What happens when Americans sense that there is a contempt for God, marriage, children, morality, free speech, free association, hard work, individualism and decency and the contempt is led by the Democrat President and amplified by the media, entertainment, educational, and cultural elite? The government subsidizes bad behavior by seeking out people to put on food stamps, gives out “free” phones, encourages illegal behavior, degrades the military, dismisses acts of violence against voters of a certain color, and uses the force of the State to investigate and harass political opponents.

And what happens when Americans surrender and absorb those values? What happens to a Western nation that stops attending church, divorces on a whim (if it bothers to marry at all), foregoes having children, plays video games rather than getting a job, identifies with its group rather than its American-ness, and conducts itself in coarse and base ways? Worse, what happens when Americans recognize that these are bad roads to follow yet they’re afraid to talk about it because to even admit the problems is to be labeled a closed-minded bigot?

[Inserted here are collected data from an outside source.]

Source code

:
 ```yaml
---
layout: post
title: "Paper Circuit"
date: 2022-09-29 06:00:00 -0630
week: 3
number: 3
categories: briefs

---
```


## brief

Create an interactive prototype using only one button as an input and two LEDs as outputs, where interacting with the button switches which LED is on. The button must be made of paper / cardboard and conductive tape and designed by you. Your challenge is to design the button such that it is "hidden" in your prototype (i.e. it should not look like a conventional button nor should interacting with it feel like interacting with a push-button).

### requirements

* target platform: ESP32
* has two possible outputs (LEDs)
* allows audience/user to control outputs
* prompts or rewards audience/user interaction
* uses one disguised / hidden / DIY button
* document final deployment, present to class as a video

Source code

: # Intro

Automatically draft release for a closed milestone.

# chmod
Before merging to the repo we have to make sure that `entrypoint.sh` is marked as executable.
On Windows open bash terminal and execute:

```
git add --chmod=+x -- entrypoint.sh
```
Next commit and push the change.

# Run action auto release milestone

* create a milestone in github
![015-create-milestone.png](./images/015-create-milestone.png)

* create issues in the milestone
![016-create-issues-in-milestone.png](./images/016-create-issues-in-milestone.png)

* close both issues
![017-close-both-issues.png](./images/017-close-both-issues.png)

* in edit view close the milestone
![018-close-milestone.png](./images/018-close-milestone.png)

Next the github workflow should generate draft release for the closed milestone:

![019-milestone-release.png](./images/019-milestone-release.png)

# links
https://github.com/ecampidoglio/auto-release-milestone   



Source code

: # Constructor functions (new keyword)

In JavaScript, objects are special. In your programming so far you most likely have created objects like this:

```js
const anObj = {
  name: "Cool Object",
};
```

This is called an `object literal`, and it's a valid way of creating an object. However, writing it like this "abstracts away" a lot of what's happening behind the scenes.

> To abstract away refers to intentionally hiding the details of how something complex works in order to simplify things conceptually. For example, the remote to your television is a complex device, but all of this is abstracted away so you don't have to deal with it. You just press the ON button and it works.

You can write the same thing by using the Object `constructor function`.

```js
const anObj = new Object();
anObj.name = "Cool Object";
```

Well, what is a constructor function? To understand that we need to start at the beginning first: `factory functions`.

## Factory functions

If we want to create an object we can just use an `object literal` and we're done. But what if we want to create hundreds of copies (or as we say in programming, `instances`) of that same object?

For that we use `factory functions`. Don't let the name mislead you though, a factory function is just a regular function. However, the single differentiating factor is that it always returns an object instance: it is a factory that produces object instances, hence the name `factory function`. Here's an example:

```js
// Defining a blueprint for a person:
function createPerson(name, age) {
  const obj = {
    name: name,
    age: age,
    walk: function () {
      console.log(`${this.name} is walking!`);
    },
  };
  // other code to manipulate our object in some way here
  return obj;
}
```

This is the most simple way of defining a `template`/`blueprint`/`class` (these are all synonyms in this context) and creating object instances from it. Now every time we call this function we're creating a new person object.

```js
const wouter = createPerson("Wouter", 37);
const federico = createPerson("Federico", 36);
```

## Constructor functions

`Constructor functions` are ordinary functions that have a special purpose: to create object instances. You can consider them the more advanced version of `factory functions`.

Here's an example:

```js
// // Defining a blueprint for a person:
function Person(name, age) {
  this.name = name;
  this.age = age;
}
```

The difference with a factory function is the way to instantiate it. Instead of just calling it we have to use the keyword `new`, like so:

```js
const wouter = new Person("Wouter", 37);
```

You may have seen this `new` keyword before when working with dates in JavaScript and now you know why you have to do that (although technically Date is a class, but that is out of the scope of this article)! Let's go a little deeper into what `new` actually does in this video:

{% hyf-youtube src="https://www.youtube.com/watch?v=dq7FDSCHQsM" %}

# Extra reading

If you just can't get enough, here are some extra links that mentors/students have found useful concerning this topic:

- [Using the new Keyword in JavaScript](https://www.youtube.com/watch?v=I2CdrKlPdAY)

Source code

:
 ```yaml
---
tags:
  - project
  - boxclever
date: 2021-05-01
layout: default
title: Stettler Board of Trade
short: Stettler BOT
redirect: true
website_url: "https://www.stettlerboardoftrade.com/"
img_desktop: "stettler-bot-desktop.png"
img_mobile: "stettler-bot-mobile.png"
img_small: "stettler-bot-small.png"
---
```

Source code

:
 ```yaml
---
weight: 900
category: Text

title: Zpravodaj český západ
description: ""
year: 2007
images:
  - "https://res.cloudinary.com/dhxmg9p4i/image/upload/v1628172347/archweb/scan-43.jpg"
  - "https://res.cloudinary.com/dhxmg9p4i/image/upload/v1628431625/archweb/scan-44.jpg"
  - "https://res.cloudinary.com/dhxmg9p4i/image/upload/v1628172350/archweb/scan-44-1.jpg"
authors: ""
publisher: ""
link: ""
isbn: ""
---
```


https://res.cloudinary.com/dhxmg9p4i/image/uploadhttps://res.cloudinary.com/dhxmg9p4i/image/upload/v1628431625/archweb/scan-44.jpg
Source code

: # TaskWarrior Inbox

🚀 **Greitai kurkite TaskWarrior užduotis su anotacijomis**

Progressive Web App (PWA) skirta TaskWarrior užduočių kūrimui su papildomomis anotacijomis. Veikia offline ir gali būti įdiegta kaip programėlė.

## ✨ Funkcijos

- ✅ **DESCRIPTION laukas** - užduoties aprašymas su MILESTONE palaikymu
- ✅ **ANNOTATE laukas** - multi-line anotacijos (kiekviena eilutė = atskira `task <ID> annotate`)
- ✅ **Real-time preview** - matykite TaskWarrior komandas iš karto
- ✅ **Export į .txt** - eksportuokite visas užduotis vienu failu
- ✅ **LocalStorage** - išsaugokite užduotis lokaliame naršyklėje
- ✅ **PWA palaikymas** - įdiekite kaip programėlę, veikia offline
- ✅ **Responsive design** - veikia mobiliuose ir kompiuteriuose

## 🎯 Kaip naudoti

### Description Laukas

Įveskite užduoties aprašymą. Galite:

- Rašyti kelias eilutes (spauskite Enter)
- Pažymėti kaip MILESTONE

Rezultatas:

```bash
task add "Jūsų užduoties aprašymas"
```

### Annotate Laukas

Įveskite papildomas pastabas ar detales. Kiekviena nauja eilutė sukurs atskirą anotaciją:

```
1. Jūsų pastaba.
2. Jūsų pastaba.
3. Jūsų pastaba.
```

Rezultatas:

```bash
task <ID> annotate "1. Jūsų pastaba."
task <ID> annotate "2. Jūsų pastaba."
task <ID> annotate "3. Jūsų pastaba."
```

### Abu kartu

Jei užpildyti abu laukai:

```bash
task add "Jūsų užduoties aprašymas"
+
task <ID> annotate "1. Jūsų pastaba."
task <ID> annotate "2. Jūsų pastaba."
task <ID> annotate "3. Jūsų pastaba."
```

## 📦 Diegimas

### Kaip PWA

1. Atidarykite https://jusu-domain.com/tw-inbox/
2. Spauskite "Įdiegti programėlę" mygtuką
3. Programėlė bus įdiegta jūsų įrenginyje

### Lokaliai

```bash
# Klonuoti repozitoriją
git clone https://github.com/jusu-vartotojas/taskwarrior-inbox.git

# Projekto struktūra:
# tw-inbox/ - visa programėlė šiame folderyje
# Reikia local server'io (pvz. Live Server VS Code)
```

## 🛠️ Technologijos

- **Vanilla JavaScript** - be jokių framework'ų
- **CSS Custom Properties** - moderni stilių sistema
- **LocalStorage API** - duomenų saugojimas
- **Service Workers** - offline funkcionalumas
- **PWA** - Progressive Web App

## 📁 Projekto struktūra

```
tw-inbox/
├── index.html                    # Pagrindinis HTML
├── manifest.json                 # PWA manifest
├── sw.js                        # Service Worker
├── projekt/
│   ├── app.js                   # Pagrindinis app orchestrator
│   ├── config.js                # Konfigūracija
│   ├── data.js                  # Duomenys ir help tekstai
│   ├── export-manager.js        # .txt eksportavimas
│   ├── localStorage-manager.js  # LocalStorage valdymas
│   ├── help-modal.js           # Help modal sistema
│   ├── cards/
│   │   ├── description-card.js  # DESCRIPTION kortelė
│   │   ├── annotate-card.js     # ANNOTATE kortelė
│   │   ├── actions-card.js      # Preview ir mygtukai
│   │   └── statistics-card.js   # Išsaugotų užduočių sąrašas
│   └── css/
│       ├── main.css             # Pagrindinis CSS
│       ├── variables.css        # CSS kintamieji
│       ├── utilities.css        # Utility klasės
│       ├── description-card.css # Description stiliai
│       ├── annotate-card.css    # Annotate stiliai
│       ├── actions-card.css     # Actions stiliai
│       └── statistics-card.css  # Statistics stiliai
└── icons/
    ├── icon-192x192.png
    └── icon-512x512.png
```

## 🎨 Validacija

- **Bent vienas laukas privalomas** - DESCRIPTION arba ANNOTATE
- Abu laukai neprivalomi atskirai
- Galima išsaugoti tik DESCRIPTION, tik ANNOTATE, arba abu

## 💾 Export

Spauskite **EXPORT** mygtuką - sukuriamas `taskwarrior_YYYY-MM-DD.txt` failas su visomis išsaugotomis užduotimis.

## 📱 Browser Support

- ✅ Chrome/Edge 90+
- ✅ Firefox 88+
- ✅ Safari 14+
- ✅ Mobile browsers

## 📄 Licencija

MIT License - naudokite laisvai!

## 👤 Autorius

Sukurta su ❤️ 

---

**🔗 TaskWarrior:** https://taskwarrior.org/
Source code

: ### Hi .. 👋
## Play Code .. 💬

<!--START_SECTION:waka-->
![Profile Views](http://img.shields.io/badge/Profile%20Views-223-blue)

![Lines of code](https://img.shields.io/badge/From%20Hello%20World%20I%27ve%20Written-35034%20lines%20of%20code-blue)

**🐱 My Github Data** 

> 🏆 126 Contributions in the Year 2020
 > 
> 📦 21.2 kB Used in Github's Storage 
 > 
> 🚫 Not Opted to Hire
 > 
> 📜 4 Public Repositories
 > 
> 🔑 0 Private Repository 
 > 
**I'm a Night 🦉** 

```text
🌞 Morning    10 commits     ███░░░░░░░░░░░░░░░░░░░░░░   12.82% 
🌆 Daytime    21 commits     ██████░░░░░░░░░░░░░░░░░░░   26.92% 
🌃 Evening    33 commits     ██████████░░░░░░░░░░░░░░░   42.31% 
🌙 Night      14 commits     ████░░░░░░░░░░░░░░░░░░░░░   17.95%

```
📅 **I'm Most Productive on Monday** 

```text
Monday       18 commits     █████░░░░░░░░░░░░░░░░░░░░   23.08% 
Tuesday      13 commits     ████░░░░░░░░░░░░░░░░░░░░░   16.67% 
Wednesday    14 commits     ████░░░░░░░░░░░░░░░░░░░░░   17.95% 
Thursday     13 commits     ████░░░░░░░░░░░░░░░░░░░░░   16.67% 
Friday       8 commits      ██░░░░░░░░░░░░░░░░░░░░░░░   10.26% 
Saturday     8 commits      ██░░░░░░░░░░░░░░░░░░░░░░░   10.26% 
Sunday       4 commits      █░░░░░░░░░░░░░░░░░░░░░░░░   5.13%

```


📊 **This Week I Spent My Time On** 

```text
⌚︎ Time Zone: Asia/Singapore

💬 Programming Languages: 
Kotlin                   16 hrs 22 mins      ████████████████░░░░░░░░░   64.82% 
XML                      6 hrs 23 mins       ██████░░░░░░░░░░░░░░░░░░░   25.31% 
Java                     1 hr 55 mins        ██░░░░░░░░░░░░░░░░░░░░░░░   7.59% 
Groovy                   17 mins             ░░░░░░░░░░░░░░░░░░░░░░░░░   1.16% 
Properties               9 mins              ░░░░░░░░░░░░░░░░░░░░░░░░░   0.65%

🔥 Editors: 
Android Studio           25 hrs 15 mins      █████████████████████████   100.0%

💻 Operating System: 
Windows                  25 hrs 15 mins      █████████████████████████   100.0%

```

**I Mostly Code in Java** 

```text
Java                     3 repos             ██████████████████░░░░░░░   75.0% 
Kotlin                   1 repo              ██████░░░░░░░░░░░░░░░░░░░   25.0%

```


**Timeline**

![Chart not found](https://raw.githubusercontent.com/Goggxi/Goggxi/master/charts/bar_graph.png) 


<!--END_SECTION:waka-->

That is a pretty desperate situation.

I listened to an episode of Jonah Goldberg’s podcast “The Remnant” and his guest was the son in law of Bill Kristol, Matt Continetti. They discussed the history of conservatism. I found myself nodding along until they reached the Tea Party, which Jonah called “a failed movement.” All movements should fail so effectively. The Tea Party produced two massive wave elections for the Republicans. Cruz, Rubio, Paul, Johnson, and Lee are all Tea Party Senators and it often meant knocking off crusty old Republicans in the primary who seemed content to be in power while watching America swirl the drain.

The Tea Party voters saw the limitations of electoral gain through the eight years of Obama. Majorities in the House and Senate produced little of value (yes, yes, I know that there was legislative trimming of the hedges) and certainly didn’t result in even the slim satisfaction of rhetorical courage. If a conservative stood up (hello Ted Cruz, Rand Paul), the crabs in the bucket pulled him back down so things could proceed as before.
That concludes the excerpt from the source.